The estimate was revealed in the new Vietnam Country Climate and Development Report (CCDR) produced by the World Bank Group based on one of the first in a series of country-level diagnostics, which lays out a new path to reconcile Vietnam’s growth and climate ambitions.
|Thomas Jacobs-Country manager for Vietnam Cambodia, and Laos International Finance Corporation |
The country has set the goals to become a high-income country by 2045 and achieve net-zero status by 2050. But as the CCDR starkly lays out, it is a country already facing significant climate impacts on its economy and national welfare.
The country has historically had very low greenhouse gas (GHG) emissions, but the past two decades have seen some of the fastest emission growth rates in the world. Vietnam is now one of the most GHG-intensive economies in East Asia.
In a business-as-usual scenario with limited global mitigation efforts, climate change could cost Vietnam up to 14.5 per cent of its GDP annually in roughly 30 years. And without inclusive adaptation responses, climate change impacts have the potential to push a million people into extreme poverty in less than a decade.
To fulfil its future growth ambitions and reduce its vulnerability to climate risks, the CCDR recommends Vietnam shifts its development model by embarking on two distinct pathways – one to build resilience and the other to mitigate climate change by decarbonising growth.
With the right mix of policies and strategies, Vietnam can leverage its decarbonisation efforts to advance development objectives, so that achieving net-zero does not reduce GDP growth. Overall, it is a move that comes with a hefty price tag. Embarking on pathways of adaptation and mitigation will require investments of around $368 billion to 2040, or 6.8 per cent of GDP a year, at the current value. Government resources alone are definitely not enough to meet these financing needs. Mobilising massive amounts of private capital will therefore be pivotal.
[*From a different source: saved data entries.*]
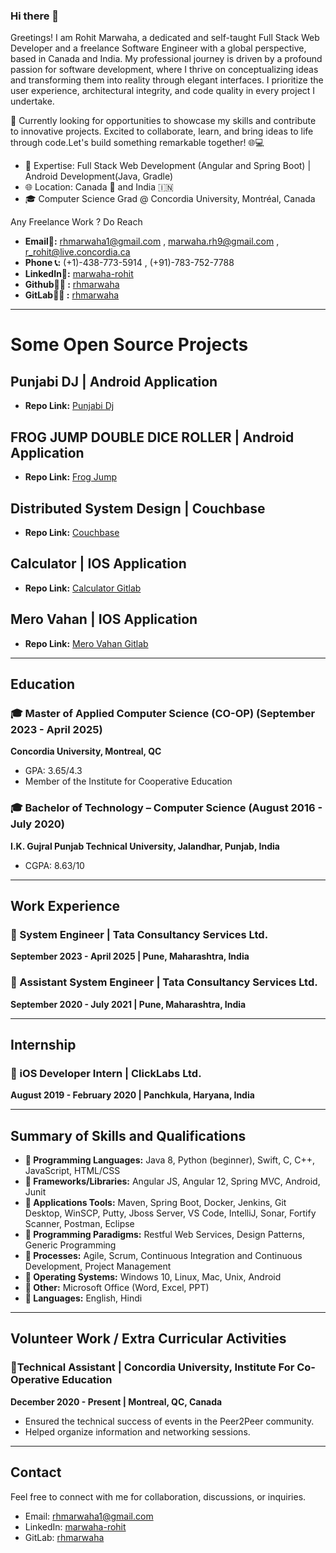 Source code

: 

<!--
**Rhmarwaha/Rhmarwaha** is a ✨ _special_ ✨ repository because its `README.md` (this file) appears on your GitHub profile.

Here are some ideas to get you started:

- 🔭 I’m currently working on ...
- 🌱 I’m currently learning ...
- 👯 I’m looking to collaborate on ...
- 🤔 I’m looking for help with ...
- 💬 Ask me about ...
- 📫 How to reach me: ...
- 😄 Pronouns: ...
- ⚡ Fun fact: ...
-->

### Hi there 👋
Greetings! I am Rohit Marwaha, a dedicated and self-taught Full Stack Web Developer and a freelance Software Engineer with a global perspective, based in Canada and India. My professional journey is driven by a profound passion for software development, where I thrive on conceptualizing ideas and transforming them into reality through elegant interfaces. I prioritize the user experience, architectural integrity, and code quality in every project I undertake.

🚀 Currently looking for opportunities to showcase my skills and contribute to innovative projects. Excited to collaborate, learn, and bring ideas to life through code.Let's build something remarkable together! 🌐💻

- 🚀 Expertise: Full Stack Web Development (Angular and Spring Boot) | Android Development(Java, Gradle)
- 🌐 Location: Canada 🍁 and India 🇮🇳
- 🎓 Computer Science Grad @ Concordia University, Montréal, Canada

Any Freelance Work ? Do Reach
- **Email📧:** rhmarwaha1@gmail.com , marwaha.rh9@gmail.com , r_rohit@live.concordia.ca
- **Phone 📞:** (+1)-438-773-5914 , (+91)-783-752-7788
- **LinkedIn🔗:** [marwaha-rohit](https://www.linkedin.com/in/marwaha-rohit)
- **Github🐱‍💻 :** [rhmarwaha](https://github.com/rhmarwaha)
- **GitLab🐱‍💻 :** [rhmarwaha](https://gitlab.com/rhmarwaha)

---

# Some Open Source Projects

## Punjabi DJ | Android Application
- **Repo Link:** [Punjabi Dj](https://github.com/Rhmarwaha/PUNJABI_DJ)

## FROG JUMP DOUBLE DICE ROLLER | Android Application
- **Repo Link:** [Frog Jump](https://github.com/Rhmarwaha/FROG_JUMP_DICE_ROLLER)

## Distributed System Design | Couchbase
- **Repo Link:** [Couchbase](https://github.com/Rhmarwaha/DISTRIBUTED-SYSTEM-DESIGN-COUCHBASE)

## Calculator | IOS Application
- **Repo Link:** [Calculator Gitlab](https://gitlab.com/rhmarwaha/calculator)

## Mero Vahan | IOS Application
- **Repo Link:** [Mero Vahan Gitlab](https://gitlab.com/rhmarwaha/mero-vahan)

---

## Education

### 🎓 Master of Applied Computer Science (CO-OP) (September 2023 - April 2025)
**Concordia University, Montreal, QC**
- GPA: 3.65/4.3
- Member of the Institute for Cooperative Education

### 🎓 Bachelor of Technology – Computer Science (August 2016 -  July 2020)
**I.K. Gujral Punjab Technical University, Jalandhar, Punjab, India**
- CGPA: 8.63/10

---

## Work Experience

### 💼 System Engineer | Tata Consultancy Services Ltd.
**September 2023 - April 2025 | Pune, Maharashtra, India**

### 💼 Assistant System Engineer | Tata Consultancy Services Ltd.
**September 2020 - July 2021 | Pune, Maharashtra, India**

---

## Internship

### 💼 iOS Developer Intern | ClickLabs Ltd.
**August 2019 - February 2020 | Panchkula, Haryana, India**


---

## Summary of Skills and Qualifications

- **🚀 Programming Languages:** Java 8, Python (beginner), Swift, C, C++, JavaScript, HTML/CSS
- **🚀 Frameworks/Libraries:** Angular JS, Angular 12, Spring MVC, Android, Junit
- **🚀 Applications Tools:** Maven, Spring Boot, Docker, Jenkins, Git Desktop, WinSCP, Putty, Jboss Server, VS Code, IntelliJ, Sonar, Fortify Scanner, Postman, Eclipse
- **🚀 Programming Paradigms:** Restful Web Services, Design Patterns, Generic Programming
- **🚀 Processes:** Agile, Scrum, Continuous Integration and Continuous Development, Project Management
- **🚀 Operating Systems:** Windows 10, Linux, Mac, Unix, Android
- **🚀 Other:** Microsoft Office (Word, Excel, PPT)
- **🚀 Languages:** English, Hindi

---


## Volunteer Work / Extra Curricular Activities

### 🤝Technical Assistant | Concordia University, Institute For Co-Operative Education
**December 2020 - Present | Montreal, QC, Canada**
- Ensured the technical success of events in the Peer2Peer community.
- Helped organize information and networking sessions.

--- 

## Contact

Feel free to connect with me for collaboration, discussions, or inquiries.

- Email: rhmarwaha1@gmail.com
- LinkedIn: [marwaha-rohit](https://www.linkedin.com/in/marwaha-rohit)
- GitLab: [rhmarwaha](https://gitlab.com/rhmarwaha)
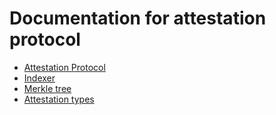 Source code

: # Documentation for attestation protocol

- [Attestation Protocol](./attestation-protocol.md)
- [Indexer](./indexer.md)
- [Merkle tree](./merkle-tree.md)
- [Attestation types](./attestation-types.md)

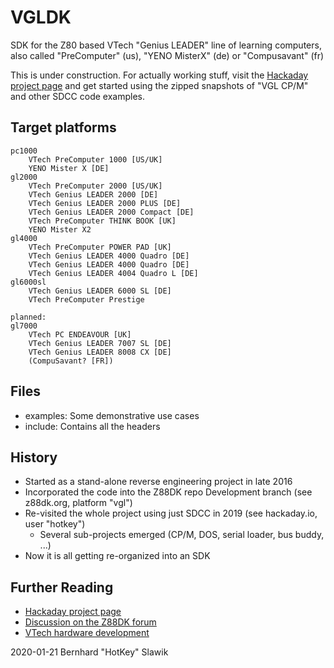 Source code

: # VGLDK
SDK for the Z80 based VTech "Genius LEADER" line of learning computers, also called "PreComputer" (us), "YENO MisterX" (de) or "Compusavant" (fr)

This is under construction. For actually working stuff, visit the [Hackaday project page](https://hackaday.io/project/166921-v-tech-genius-leader-precomputer-hacking) and get started using the zipped snapshots of "VGL CP/M" and other SDCC code examples.


## Target platforms
	pc1000
		VTech PreComputer 1000 [US/UK]
		YENO Mister X [DE]
	gl2000
		VTech PreComputer 2000 [US/UK]
		VTech Genius LEADER 2000 [DE]
		VTech Genius LEADER 2000 PLUS [DE]
		VTech Genius LEADER 2000 Compact [DE]
		VTech PreComputer THINK BOOK [UK]
		YENO Mister X2
	gl4000
		VTech PreComputer POWER PAD [UK]
		VTech Genius LEADER 4000 Quadro [DE]
		VTech Genius LEADER 4000 Quadro [DE]
		VTech Genius LEADER 4004 Quadro L [DE]
	gl6000sl
		VTech Genius LEADER 6000 SL [DE]
		VTech PreComputer Prestige
	
	planned:
	gl7000
		VTech PC ENDEAVOUR [UK]
		VTech Genius LEADER 7007 SL [DE]
		VTech Genius LEADER 8008 CX [DE]
		(CompuSavant? [FR])

## Files
* examples: Some demonstrative use cases
* include: Contains all the headers

## History
* Started as a stand-alone reverse engineering project in late 2016
* Incorporated the code into the Z88DK repo Development branch (see z88dk.org, platform "vgl")
* Re-visited the whole project using just SDCC in 2019 (see hackaday.io, user "hotkey")
	* Several sub-projects emerged (CP/M, DOS, serial loader, bus buddy, ...)
* Now it is all getting re-organized into an SDK

## Further Reading
* [Hackaday project page](https://hackaday.io/project/166921-v-tech-genius-leader-precomputer-hacking)
* [Discussion on the Z88DK forum](https://www.z88dk.org/forum/viewtopic.php?id=10055)
* [VTech hardware development](https://www.thingiverse.com/thing:3108809)

2020-01-21 Bernhard "HotKey" Slawik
The CCDR points out that Vietnam’s private sector is already under pressure. Around $300 billion of assets held by the commercial and industrial sectors are vulnerable to climate-related disasters. Many firms are already reporting climate change impacts that significantly affect their income due to disrupted operations or reduced labour productivity.
A 2020 analysis found climate-related damages, occurring annually, could amount to as much as 70-80 per cent of the total revenue of some small- and medium-sized enterprises. To change that, the private sector will have to make substantial investments of $228 billion through 2050 just to upgrade its assets to adapt to climate change.
|Action plans for high-income and low-carbon future |
A good start could be to reallocate domestic private savings towards climate-related projects. Also, aggressive efforts could help mobilise private financing in the range of 3.4 per cent of GDP annually. The CCDR says this can be achieved by mobilising green credit by banks, developing market-based instruments such as green equities and green bonds, and applying de-risking tools.
Though green finance is in its infancy in Vietnam, the right public policy can help banks overcome bottlenecks through regulatory reforms and incentives for both credit providers and borrowers.
In this context, the government should consider assessing climate-related risks for the financial sector in Vietnam. This can further inform green finance policies. In addition, more targeted actions on climate-related investments in infrastructure, including adjusting the legal public-private partnership (PPP) framework, will be crucial.
Further, a life-cycle asset management approach could be especially useful for Vietnam where a large proportion of the needed finance can be mobilised from the private sector through management contracts or PPPs. Under this system, the government retains control over the assets but transfers the daily operations to the private sector.
Over the medium to long term, reforming state-owned enterprises and opening the market to greater private sector participation in the economy will be essential to achieving much of the climate agenda.
For the private sector, investment opportunities too lay in tackling Vietnam’s main emitting sectors – energy, transport, agriculture, and industry. However, the large financing needs of around $81.3 billion to decarbonise these sectors call for reforms of the investment climate for increased private sector participation and mobilisation of concessional loans. Also, facilitating rapid renewable energy deployment can help with transparency and competitive procurement, further encouraging the private sector.
If Vietnam fully embraces the pathways to boost resilience and decarbonise, its people, the environment, and industries can all benefit. Drawing in greater private sector involvement and greening the economy will help create new jobs and. And it will also help safeguard Vietnam’s competitiveness in global markets.